▶ WHAT IS EXPECTED:
Each entry must be restated word for word, with nothing omitted.
--- DATA FOR REVIEW ---
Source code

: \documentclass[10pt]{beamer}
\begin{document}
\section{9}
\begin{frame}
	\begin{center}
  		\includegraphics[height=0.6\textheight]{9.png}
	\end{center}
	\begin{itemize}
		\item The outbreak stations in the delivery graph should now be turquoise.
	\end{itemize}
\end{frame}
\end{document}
---
▶ EXERCISE ANSWER:
Source code

: \documentclass[10pt]{beamer}
\begin{document}
\section{9}
\begin{frame}
	\begin{center}
  		\includegraphics[height=0.6\textheight]{9.png}
	\end{center}
	\begin{itemize}
		\item The outbreak stations in the delivery graph should now be turquoise.
	\end{itemize}
\end{frame}
\end{document}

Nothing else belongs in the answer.